#### TASK DATA

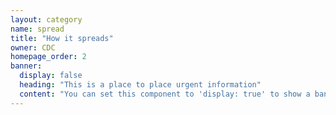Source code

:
 ```yaml
---
layout: category
name: spread
title: "How it spreads"
owner: CDC
homepage_order: 2
banner:
  display: false
  heading: "This is a place to place urgent information"
  content: "You can set this component to 'display: true' to show a banner at the top of the page."
---
```

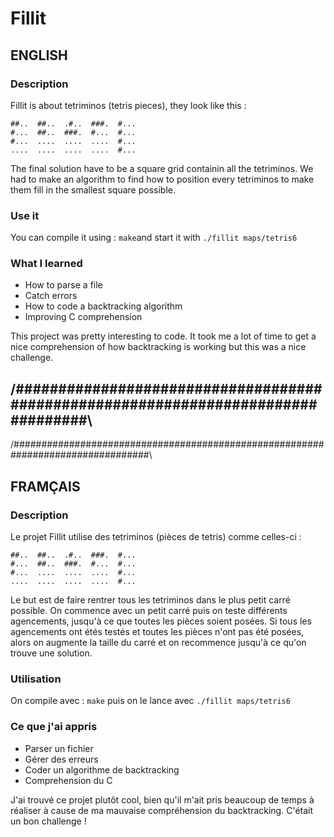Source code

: # Fillit

## ENGLISH

### Description

Fillit is about tetriminos (tetris pieces), they look like this :
```
##..  ##..  .#..  ###.  #...
#...  ##..  ###.  #...  #...
#...  ....  ....  ....  #...
....  ....  ....  ....  #...
```
The final solution have to be a square grid containin all the tetriminos.
We had to make an algorithm to find how to position every tetriminos to make them fill
in the smallest square possible.

### Use it

You can compile it using : ```make```and start it with ```./fillit maps/tetris6```

### What I learned

- How to parse a file
- Catch errors
- How to code a backtracking algorithm
- Improving C comprehension

This project was pretty interesting to code. It took me a lot of time to get a nice comprehension
of how backtracking is working but this was a nice challenge.

/#################################################################################\
---------------------------------------------------------------------------------
/#################################################################################\

## FRAMÇAIS

### Description

Le projet Fillit utilise des tetriminos (pièces de tetris) comme celles-ci :
```
##..  ##..  .#..  ###.  #...
#...  ##..  ###.  #...  #...
#...  ....  ....  ....  #...
....  ....  ....  ....  #...
```
Le but est de faire rentrer tous les tetriminos dans le plus petit carré possible.
On commence avec un petit carré puis on teste différents agencements, jusqu'à ce que toutes les pièces soient posées.
Si tous les agencements ont étés testés et toutes les pièces n'ont pas été posées,
alors on augmente la taille du carré et on recommence jusqu'à ce qu'on trouve une solution.

### Utilisation

On compile avec : ```make``` puis on le lance avec ```./fillit maps/tetris6```

### Ce que j'ai appris

- Parser un fichier
- Gérer des erreurs
- Coder un algorithme de backtracking
- Comprehension du C

J'ai trouvé ce projet plutôt cool, bien qu'il m'ait pris beaucoup de temps à réaliser
à cause de ma mauvaise compréhension du backtracking. C'était un bon challenge !
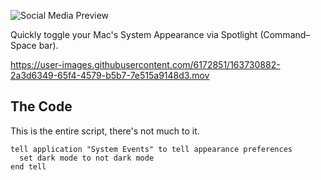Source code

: ![Social Media Preview](https://user-images.githubusercontent.com/6172851/163731801-48e9da3b-b828-4517-9c20-2da7ec01543f.png)


Quickly toggle your Mac's System Appearance via Spotlight (Command–Space bar).

https://user-images.githubusercontent.com/6172851/163730882-2a3d6349-65f4-4579-b5b7-7e515a9148d3.mov

## The Code

This is the entire script, there's not much to it.

```AppleScript
tell application "System Events" to tell appearance preferences
  set dark mode to not dark mode
end tell
```
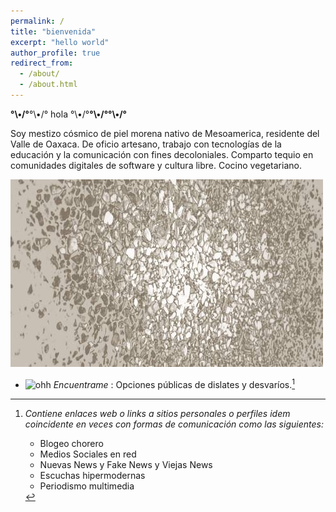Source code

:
 ```yaml
---
permalink: /
title: "bienvenida"
excerpt: "hello world"
author_profile: true
redirect_from: 
  - /about/
  - /about.html
---
```


__°\•/°__°\•/° hola °\•/°__°\•/°°\•/°__

Soy mestizo cósmico de piel morena nativo de Mesoamerica, residente del Valle de Oaxaca. De oficio artesano, trabajo con tecnologías de la educación y la comunicación con fines decoloniales. Comparto tequio en comunidades digitales de software y cultura libre. Cocino vegetariano.

![Atardecer de piedritas](/images/suelopiedritas_001.jpg "cielo enpredado")

 - ![ohh](https://web.archive.org/web/20091027042652/http://www.geocities.com/neda97a/tn_arrow33.gif) _Encuentrame_ : Opciones públicas de dislates y desvaríos.[^1]

[^1]: _Contiene enlaces web o links a sitios personales o perfiles idem coincidente en veces con formas de comunicación como las siguientes:_

	- Blogeo chorero
	- Medios Sociales en red
	- Nuevas News y Fake News y Viejas News
	- Escuchas hipermodernas
	- Periodismo multimedia

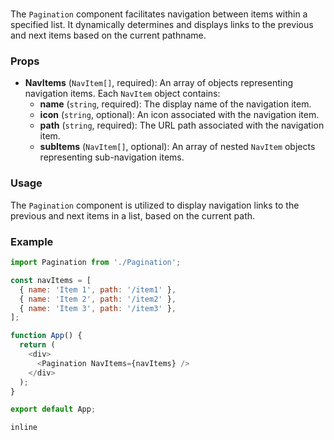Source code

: # <Pagination>

The `Pagination` component facilitates navigation between items within a specified list. It dynamically determines and displays links to the previous and next items based on the current pathname.

### Props

- **NavItems** (`NavItem[]`, required): An array of objects representing navigation items. Each `NavItem` object contains:
  - **name** (`string`, required): The display name of the navigation item.
  - **icon** (`string`, optional): An icon associated with the navigation item.
  - **path** (`string`, required): The URL path associated with the navigation item.
  - **subItems** (`NavItem[]`, optional): An array of nested `NavItem` objects representing sub-navigation items.

### Usage

The `Pagination` component is utilized to display navigation links to the previous and next items in a list, based on the current path.

### Example

```javascript
import Pagination from './Pagination';

const navItems = [
  { name: 'Item 1', path: '/item1' },
  { name: 'Item 2', path: '/item2' },
  { name: 'Item 3', path: '/item3' },
];

function App() {
  return (
    <div>
      <Pagination NavItems={navItems} />
    </div>
  );
}

export default App;

```

```inline```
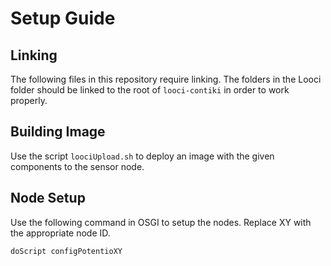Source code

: Setup Guide
===========

## Linking

The following files in this repository require linking. The folders in the Looci folder should be linked to the root of `looci-contiki` in order to work properly.

## Building Image

Use the script `loociUpload.sh` to deploy an image with the given components to the sensor node.

## Node Setup

Use the following command in OSGI to setup the nodes. Replace XY with the appropriate node ID.

```
doScript configPotentioXY
```
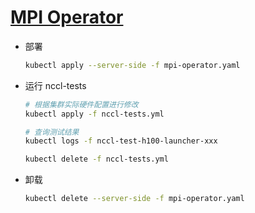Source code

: # [MPI Operator](https://github.com/kubeflow/mpi-operator)

- 部署

  ```sh
  kubectl apply --server-side -f mpi-operator.yaml
  ```

- 运行 nccl-tests

  ```sh
  # 根据集群实际硬件配置进行修改
  kubectl apply -f nccl-tests.yml

  # 查询测试结果
  kubectl logs -f nccl-test-h100-launcher-xxx

  kubectl delete -f nccl-tests.yml
  ```

- 卸载

  ```sh
  kubectl delete --server-side -f mpi-operator.yaml
  ```
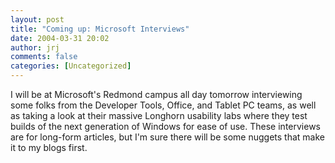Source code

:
 ```yaml
---
layout: post
title: "Coming up: Microsoft Interviews"
date: 2004-03-31 20:02
author: jrj
comments: false
categories: [Uncategorized]
---
```

I will be at Microsoft's Redmond campus all day tomorrow interviewing some folks from the Developer Tools, Office, and Tablet PC teams, as well as taking a look at their massive Longhorn usability labs where they test builds of the next generation of Windows for ease of use. These interviews are for long-form articles, but I'm sure there will be some nuggets that make it to my blogs first.
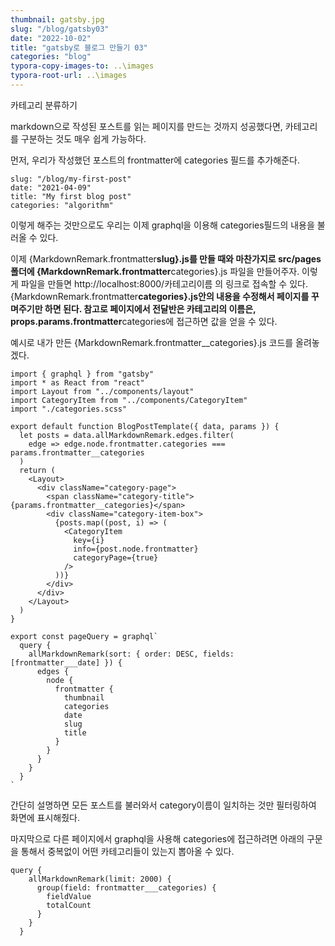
 ```yaml
---
thumbnail: gatsby.jpg
slug: "/blog/gatsby03"
date: "2022-10-02"
title: "gatsby로 블로그 만들기 03"
categories: "blog"
typora-copy-images-to: ..\images
typora-root-url: ..\images
---
```


카테고리 분류하기

markdown으로 작성된 포스트를 읽는 페이지를 만드는 것까지 성공했다면, 카테고리를 구분하는 것도 매우 쉽게 가능하다.

먼저, 우리가 작성했던 포스트의 frontmatter에 categories 필드를 추가해준다.

```
slug: "/blog/my-first-post"
date: "2021-04-09"
title: "My first blog post"
categories: "algorithm"
```

이렇게 해주는 것만으로도 우리는 이제 graphql을 이용해 categories필드의 내용을 불러올 수 있다.

이제 {MarkdownRemark.frontmatter**slug}.js를 만들 때와 마찬가지로 src/pages폴더에 {MarkdownRemark.frontmatter**categories}.js 파일을 만들어주자. 이렇게 파일을 만들면 http://localhost:8000/카테고리이름 의 링크로 접속할 수 있다. {MarkdownRemark.frontmatter**categories}.js안의 내용을 수정해서 페이지를 꾸며주기만 하면 된다.
참고로 페이지에서 전달반은 카테고리의 이름은, props.params.frontmatter**categories에 접근하면 값을 얻을 수 있다.

예시로 내가 만든 {MarkdownRemark.frontmatter\_\_categories}.js 코드를 올려놓겠다.

```
import { graphql } from "gatsby"
import * as React from "react"
import Layout from "../components/layout"
import CategoryItem from "../components/CategoryItem"
import "./categories.scss"

export default function BlogPostTemplate({ data, params }) {
  let posts = data.allMarkdownRemark.edges.filter(
    edge => edge.node.frontmatter.categories === params.frontmatter__categories
  )
  return (
    <Layout>
      <div className="category-page">
        <span className="category-title">{params.frontmatter__categories}</span>
        <div className="category-item-box">
          {posts.map((post, i) => (
            <CategoryItem
              key={i}
              info={post.node.frontmatter}
              categoryPage={true}
            />
          ))}
        </div>
      </div>
    </Layout>
  )
}

export const pageQuery = graphql`
  query {
    allMarkdownRemark(sort: { order: DESC, fields: [frontmatter___date] }) {
      edges {
        node {
          frontmatter {
            thumbnail
            categories
            date
            slug
            title
          }
        }
      }
    }
  }
`

```

간단히 설명하면 모든 포스트를 불러와서 category이름이 일치하는 것만 필터링하여 화면에 표시해줬다.

마지막으로 다른 페이지에서 graphql을 사용해 categories에 접근하려면 아래의 구문을 통해서 중복없이 어떤 카테고리들이 있는지 뽑아올 수 있다.

```
query {
    allMarkdownRemark(limit: 2000) {
      group(field: frontmatter___categories) {
        fieldValue
        totalCount
      }
    }
  }
```
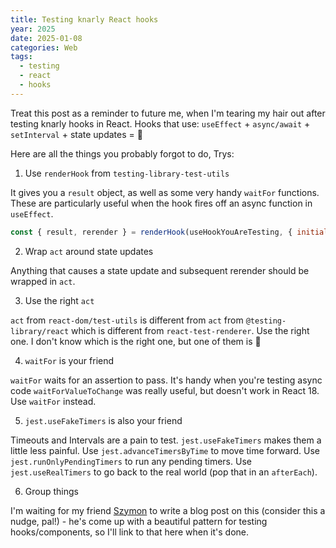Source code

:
 ```yaml
---
title: Testing knarly React hooks
year: 2025
date: 2025-01-08
categories: Web
tags:
  - testing
  - react
  - hooks
---
```


Treat this post as a reminder to future me, when I'm tearing my hair out after testing knarly hooks in React. Hooks that use: `useEffect` + `async/await` + `setInterval` + state updates = 🤯

Here are all the things you probably forgot to do, Trys:

1. Use `renderHook` from `testing-library-test-utils`

It gives you a `result` object, as well as some very handy `waitFor` functions. These are particularly useful when the hook fires off an async function in `useEffect`.

```js
const { result, rerender } = renderHook(useHookYouAreTesting, { initialProps: { ...props } });
```

2. Wrap `act` around state updates

Anything that causes a state update and subsequent rerender should be wrapped in `act`.

3. Use the right `act`

`act` from `react-dom/test-utils` is different from `act` from `@testing-library/react` which is different from `react-test-renderer`. Use the right one. I don't know which is the right one, but one of them is 🤷

4. `waitFor` is your friend

`waitFor` waits for an assertion to pass. It's handy when you're testing async code `waitForValueToChange` was really useful, but doesn't work in React 18. Use `waitFor` instead.

5. `jest.useFakeTimers` is also your friend

Timeouts and Intervals are a pain to test. `jest.useFakeTimers` makes them a little less painful. Use `jest.advanceTimersByTime` to move time forward. Use `jest.runOnlyPendingTimers` to run any pending timers. Use `jest.useRealTimers` to go back to the real world (pop that in an `afterEach`).

6. Group things

I'm waiting for my friend [Szymon](https://szympajka.com/) to write a blog post on this (consider this a nudge, pal!) - he's come up with a beautiful pattern for testing hooks/components, so I'll link to that here when it's done.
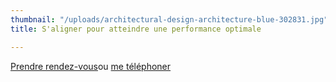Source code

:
 ```yaml
---
thumbnail: "/uploads/architectural-design-architecture-blue-302831.jpg"
title: S'aligner pour atteindre une performance optimale

---
```

<a class="button" href="https://www.gorendezvous.com/homepage/111690" target="_blank">Prendre rendez-vous</a><span class="self_center">ou <a href="tel:+14189559602">me téléphoner</a></span>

########

● **WHAT YOU WILL DO**
Each line in the listing above either holds the string "challenge" or does not; state how many do, giving the number only.

● **RESULT**
2